Cell migration was evaluated using a Transwell chamber. Cells suspended in serum-free media were seeded in the upper chambers at a density of 2×104 cells per well. Complete DMEM (500 µL) with 20% FBS was added to the lower chambers. After 24 hours of culturing, the cells in the upper chamber were removed with a cotton swab and the cells on the lower surface were fixed and stained with purple crystal. Excised and mounted filter membranes were photographed using an optical microscope and cells in four random fields per sample were counted and recorded.

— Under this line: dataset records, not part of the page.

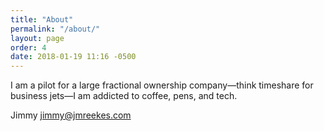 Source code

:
 ```yaml
---
title: "About"
permalink: "/about/"
layout: page
order: 4
date: 2018-01-19 11:16 -0500
---
```

I am a pilot for a large fractional ownership company—think timeshare for business jets—I am addicted to coffee, pens, and tech. 

Jimmy
[jimmy@jmreekes.com](jimmy@jmreekes.com)
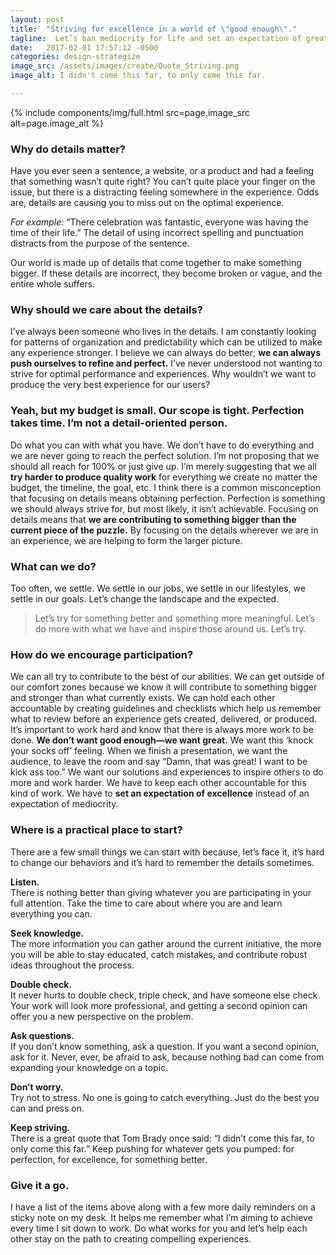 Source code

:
 ```yaml
---
layout: post
title:  "Striving for excellence in a world of \"good enough\"."
tagline:  Let’s ban mediocrity for life and set an expectation of greatness.
date:   2017-02-01 17:57:12 -0500
categories: design-strategize
image_src: /assets/images/create/Quote_Striving.png
image_alt: I didn't come this far, to only come this far.

---
```


{% include components/img/full.html src=page.image_src alt=page.image_alt %}

### Why do details matter?
Have you ever seen a sentence, a website, or a product and had a feeling that something wasn’t quite right? You can’t quite place your finger on the issue, but there is a distracting feeling somewhere in the experience. Odds are, details are causing you to miss out on the optimal experience.

*For example:* “There celebration was fantastic, everyone was having the time of their life.” The detail of using incorrect spelling and punctuation distracts from the purpose of the sentence.

Our world is made up of details that come together to make something bigger. If these details are incorrect, they become broken or vague, and the entire whole suffers.

### Why should we care about the details?
I’ve always been someone who lives in the details. I am constantly looking for patterns of organization and predictability which can be utilized to make any experience stronger. I believe we can always do better; **we can always push ourselves to refine and perfect.** I’ve never understood not wanting to strive for optimal performance and experiences. Why wouldn’t we want to produce the very best experience for our users?

### Yeah, but my budget is small. Our scope is tight. Perfection takes time. I’m not a detail-oriented person.
Do what you can with what you have. We don’t have to do everything and we are never going to reach the perfect solution. I’m not proposing that we should all reach for 100% or just give up. I’m merely suggesting that we all **try harder to produce quality work** for everything we create no matter the budget, the timeline, the goal, etc. I think there is a common misconception that focusing on details means obtaining perfection. Perfection is something we should always strive for, but most likely, it isn’t achievable. Focusing on details means that **we are contributing to something bigger than the current piece of the puzzle.** By focusing on the details wherever we are in an experience, we are helping to form the larger picture.

### What can we do?
Too often, we settle. We settle in our jobs, we settle in our lifestyles, we settle in our goals. Let’s change the landscape and the expected.

> Let’s try for something better and something more meaningful. Let’s do more with what we have and inspire those around us. Let’s try.

### How do we encourage participation?
We can all try to contribute to the best of our abilities. We can get outside of our comfort zones because we know it will contribute to something bigger and stronger than what currently exists. We can hold each other accountable by creating guidelines and checklists which help us remember what to review before an experience gets created, delivered, or produced. It’s important to work hard and know that there is always more work to be done. **We don’t want good enough—we want great.** We want this ‘knock your socks off’ feeling. When we finish a presentation, we want the audience, to leave the room and say “Damn, that was great! I want to be kick ass too.” We want our solutions and experiences to inspire others to do more and work harder. We have to keep each other accountable for this kind of work. We have to **set an expectation of excellence** instead of an expectation of mediocrity.

### Where is a practical place to start?
There are a few small things we can start with because, let’s face it, it’s hard to change our behaviors and it’s hard to remember the details sometimes.

**Listen.**<br>
There is nothing better than giving whatever you are participating in your full attention. Take the time to care about where you are and learn everything you can.

**Seek knowledge.**<br>
The more information you can gather around the current initiative, the more you will be able to stay educated, catch mistakes, and contribute robust ideas throughout the process.

**Double check.**<br>
It never hurts to double check, triple check, and have someone else check. Your work will look more professional, and getting a second opinion can offer you a new perspective on the problem.

**Ask questions.**<br>
If you don’t know something, ask a question. If you want a second opinion, ask for it. Never, ever, be afraid to ask, because nothing bad can come from expanding your knowledge on a topic.

**Don’t worry.**<br>
Try not to stress. No one is going to catch everything. Just do the best you can and press on.

**Keep striving.**<br>
There is a great quote that Tom Brady once said: “I didn’t come this far, to only come this far.” Keep pushing for whatever gets you pumped: for perfection, for excellence, for something better.
</div>

### Give it a go.
I have a list of the items above along with a few more daily reminders on a sticky note on my desk. It helps me remember what I’m aiming to achieve every time I sit down to work. Do what works for you and let’s help each other stay on the path to creating compelling experiences.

Cell proliferation was determined through CCK8 assay. Cells were plated in 96-well plates at a density of 4×103 cells per well. The CCK8 mixture was prepared according to DMEM:CCK8 = 9:1 and added to each well at 0 h, 12 h, 24 h, 48 h and 72 h after cell intervention. Absorbance was measured at 450 nm using an enzyme-labelled instrument after 2 h of culture.
SPSS version 22.0 software was used for data analysis. Results were presented as mean ± SEM. One-way analysis of variance (ANOVA) was used to assess statistical significance among various experiment groups followed by Bonferroni post hoc analysis. Statistically significant difference were set at p < 0.05.